Di Ciacca reflects on a learning curve

PATIENCE may be a virtue, but sometimes it can be a pain being made to wait. For Carlo Di Ciacca, however, the delay in making his first competitive start for Edinburgh Rugby was a necessary part of a the professional process.

A solid performance in Edinburgh’s win against Swansea on Friday night, which included accurate throwing at the lineout, showed why the Gunners were justified in offering the former West of Scotland player a professional contract six months ago.

Di Ciacca said: "It was well worth the wait. I knew when I signed for Edinburgh that I wasn’t going to get straight into the team, but my aim was to break into the squad of 22 and wait for the start to come along. I am just glad that it has eventually happened, and now all I want is for us to keep winning."

One of a trio of promising young Scottish players of Italian extraction - Edinburgh’s Marcus Di Rollo and Boroughmuir’s Chris Capaldi are the others - who played together for Scotland at schoolboy and youth levels, at one point it appeared that Di Ciacca might be forced to move to his ancestral homeland to get the professional status he craved.

Mike Brewer at the L’Aquila club in Italy had spotted Di Ciacca’s burgeoning talents, and tried to sign the man who learned his rugby at St Aloysius’ College. Such a move would almost certainly have seen Di Ciacca called into the Italian international set-up, for like Capaldi and Di Rollo he was qualified to play for the Azzurri.

Their joint loyalty to Scotland has never been in doubt, however, though at the time Di Ciacca rejected a move to L’Aquila he did not know if he would be drafted into one or other of the professional sides.

That is the situation now facing Capaldi, and Di Ciacca has three words of advice for the Boroughmuir flanker, who will surely turn professional next year: "Stay in Scotland."

Di Ciacca said: "Chris is a great player, and we really need people like him to stay in the professional game in Scotland. I have played alongside him at schools and youth level for Scotland, and I’m delighted he has been named in the A squad. It would be a great pity if he had to go elsewhere to play as a professional."
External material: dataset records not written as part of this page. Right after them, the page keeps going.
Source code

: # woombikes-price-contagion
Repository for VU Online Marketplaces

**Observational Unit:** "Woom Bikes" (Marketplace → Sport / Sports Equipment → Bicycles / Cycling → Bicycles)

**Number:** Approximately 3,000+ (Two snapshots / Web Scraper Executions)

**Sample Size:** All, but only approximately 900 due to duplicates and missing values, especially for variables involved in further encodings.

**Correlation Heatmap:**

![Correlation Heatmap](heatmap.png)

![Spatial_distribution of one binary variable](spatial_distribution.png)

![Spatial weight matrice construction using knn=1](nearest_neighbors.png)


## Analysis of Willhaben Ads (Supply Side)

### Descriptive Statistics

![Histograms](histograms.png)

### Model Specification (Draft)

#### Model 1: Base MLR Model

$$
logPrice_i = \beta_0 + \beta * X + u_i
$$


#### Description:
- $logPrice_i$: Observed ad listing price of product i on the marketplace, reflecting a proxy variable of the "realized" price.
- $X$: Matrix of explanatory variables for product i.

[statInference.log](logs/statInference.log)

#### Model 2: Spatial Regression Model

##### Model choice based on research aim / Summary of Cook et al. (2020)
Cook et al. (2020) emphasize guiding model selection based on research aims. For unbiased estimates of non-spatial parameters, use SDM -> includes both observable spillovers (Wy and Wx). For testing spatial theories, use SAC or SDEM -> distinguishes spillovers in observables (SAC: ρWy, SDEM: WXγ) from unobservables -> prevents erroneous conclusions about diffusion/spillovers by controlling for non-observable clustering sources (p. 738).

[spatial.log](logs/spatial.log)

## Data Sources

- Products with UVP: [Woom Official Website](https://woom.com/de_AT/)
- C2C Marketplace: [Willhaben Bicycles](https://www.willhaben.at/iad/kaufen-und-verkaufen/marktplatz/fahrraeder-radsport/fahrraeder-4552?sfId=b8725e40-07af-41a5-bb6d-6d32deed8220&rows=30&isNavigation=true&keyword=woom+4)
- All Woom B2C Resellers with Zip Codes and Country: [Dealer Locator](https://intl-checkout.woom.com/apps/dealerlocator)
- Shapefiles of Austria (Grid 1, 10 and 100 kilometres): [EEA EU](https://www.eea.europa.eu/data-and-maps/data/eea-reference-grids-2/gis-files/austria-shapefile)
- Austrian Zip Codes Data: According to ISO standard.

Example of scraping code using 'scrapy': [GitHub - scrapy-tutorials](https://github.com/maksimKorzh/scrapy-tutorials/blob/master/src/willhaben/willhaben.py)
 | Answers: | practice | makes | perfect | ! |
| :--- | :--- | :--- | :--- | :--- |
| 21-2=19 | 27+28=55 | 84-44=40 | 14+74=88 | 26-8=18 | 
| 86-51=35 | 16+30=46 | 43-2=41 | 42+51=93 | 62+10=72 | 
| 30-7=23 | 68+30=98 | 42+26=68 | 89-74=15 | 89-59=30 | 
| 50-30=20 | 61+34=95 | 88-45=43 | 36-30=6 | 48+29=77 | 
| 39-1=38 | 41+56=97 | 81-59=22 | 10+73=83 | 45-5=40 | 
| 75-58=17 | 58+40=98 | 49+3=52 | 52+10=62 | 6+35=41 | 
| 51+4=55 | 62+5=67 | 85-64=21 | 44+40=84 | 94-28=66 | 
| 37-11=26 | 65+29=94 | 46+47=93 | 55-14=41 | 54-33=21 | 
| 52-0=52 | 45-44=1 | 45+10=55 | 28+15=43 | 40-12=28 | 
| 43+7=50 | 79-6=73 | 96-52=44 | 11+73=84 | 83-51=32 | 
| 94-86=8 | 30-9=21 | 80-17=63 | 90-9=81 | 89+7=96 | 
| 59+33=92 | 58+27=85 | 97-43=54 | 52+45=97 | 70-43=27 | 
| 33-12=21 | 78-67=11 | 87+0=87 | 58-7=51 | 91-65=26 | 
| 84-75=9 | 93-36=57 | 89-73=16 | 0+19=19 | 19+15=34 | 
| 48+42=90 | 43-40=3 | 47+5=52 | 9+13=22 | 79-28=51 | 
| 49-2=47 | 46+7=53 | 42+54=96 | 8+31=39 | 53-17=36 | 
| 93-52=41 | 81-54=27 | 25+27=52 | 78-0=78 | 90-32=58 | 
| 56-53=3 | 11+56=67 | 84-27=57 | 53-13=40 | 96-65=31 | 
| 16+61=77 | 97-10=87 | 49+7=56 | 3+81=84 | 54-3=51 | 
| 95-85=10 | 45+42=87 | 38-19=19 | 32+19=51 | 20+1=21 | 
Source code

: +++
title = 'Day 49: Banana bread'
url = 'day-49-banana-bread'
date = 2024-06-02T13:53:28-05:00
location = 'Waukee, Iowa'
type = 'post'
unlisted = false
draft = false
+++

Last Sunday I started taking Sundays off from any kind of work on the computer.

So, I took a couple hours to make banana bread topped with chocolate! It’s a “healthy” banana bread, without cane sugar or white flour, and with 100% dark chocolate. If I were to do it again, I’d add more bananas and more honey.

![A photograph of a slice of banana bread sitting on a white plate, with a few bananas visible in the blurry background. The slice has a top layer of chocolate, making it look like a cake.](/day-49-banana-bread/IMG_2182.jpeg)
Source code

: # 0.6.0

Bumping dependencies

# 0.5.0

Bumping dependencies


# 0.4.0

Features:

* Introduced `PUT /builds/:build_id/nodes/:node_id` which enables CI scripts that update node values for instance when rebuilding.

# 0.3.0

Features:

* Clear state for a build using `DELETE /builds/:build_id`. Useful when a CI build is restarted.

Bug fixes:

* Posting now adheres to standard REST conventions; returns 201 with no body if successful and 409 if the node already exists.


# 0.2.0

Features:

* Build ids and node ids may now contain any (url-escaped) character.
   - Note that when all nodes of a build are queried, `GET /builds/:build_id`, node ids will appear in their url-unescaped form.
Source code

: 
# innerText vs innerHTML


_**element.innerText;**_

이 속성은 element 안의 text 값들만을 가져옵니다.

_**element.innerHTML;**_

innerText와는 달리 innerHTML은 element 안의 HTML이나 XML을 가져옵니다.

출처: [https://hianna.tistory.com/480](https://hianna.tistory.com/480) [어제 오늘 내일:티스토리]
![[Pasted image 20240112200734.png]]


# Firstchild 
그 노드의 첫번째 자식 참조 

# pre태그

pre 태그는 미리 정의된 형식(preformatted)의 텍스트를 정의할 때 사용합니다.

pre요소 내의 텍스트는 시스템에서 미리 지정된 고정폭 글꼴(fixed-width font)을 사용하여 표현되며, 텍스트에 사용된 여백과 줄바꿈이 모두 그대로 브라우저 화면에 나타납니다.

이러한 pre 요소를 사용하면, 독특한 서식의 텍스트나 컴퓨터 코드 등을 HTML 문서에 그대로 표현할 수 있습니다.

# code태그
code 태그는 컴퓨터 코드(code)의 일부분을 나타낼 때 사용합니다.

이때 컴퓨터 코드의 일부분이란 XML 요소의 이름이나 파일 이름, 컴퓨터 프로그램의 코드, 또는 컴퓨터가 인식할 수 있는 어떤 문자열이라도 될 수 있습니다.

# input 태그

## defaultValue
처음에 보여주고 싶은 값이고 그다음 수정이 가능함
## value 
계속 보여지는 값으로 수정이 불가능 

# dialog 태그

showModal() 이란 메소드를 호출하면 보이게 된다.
Di Ciacca had to move east to get his professional break, but only from Bearsden to Myreside. With Glasgow having a full complement of hookers, Edinburgh began talking to Di Ciacca early last year, and completed his signing before the start of a season, which the hooker admits has been disappointing for all concerned.

"We knew we needed to go out and win against Swansea on Friday, especially as it was a home game. There is no doubt it has been disappointing for us, particularly in the Heineken Cup, and everyone has been feeling the pressure.

"After the game in Biarritz we worked very hard on a number of things, and I am just delighted to have been part of a winning side which showed competitive spirit."

Di Ciacca prides himself on loyalty, and was pleased that he could repay Edinburgh Rugby for their faith in him: "I owe a lot to the Edinburgh management and coaches. I had confidence in my ability, and they showed they had belief in me, too, so I was delighted to come here, and with 18 months left on my contract, my principal aim is to get that renewed and carry on playing for Edinburgh."

Edinburgh’s first-choice hooker, Steve Scott, is the example to whom Di Ciacca refers when asked for a source of inspiration: "It’s never easy sitting on the bench, but I knew it was going to be difficult to break into the side because Steve Scott is such a great player and good professional. He deserves to be in the Scotland squad preparing for the Six Nations, and my aim this year has been to learn from him.

"Allan Jacobsen and Craig Smith sat on the bench for their first year in the professional game, and it hasn’t done them any harm, judging by their selection for the national squads. My main disappointment last year was not being selected for any of those squads after being involved for the development game against Tonga. But I’m only 24, and my main concern is to get as many games under my belt as I can.

"Obviously, the ultimate goal for any player is to play and win for your country. If I didn’t believe I could at least try for that, then I would not have turned professional."

Di Ciacca has lost weight and muscled up under the fitness regime of Edinburgh’s trainer Kenny Hume, and in the 30-20 victory over Swansea he showed that he will not shirk the hard tasks of rucking and tackling.

"That has been one of the benefits of full-time training," he observed. "Another is the chance to see videos of games, and learn how things like a bad refereeing decision can turn a game. These turning points have been going against us lately, but we have shown we can win and we just need to keep on winning."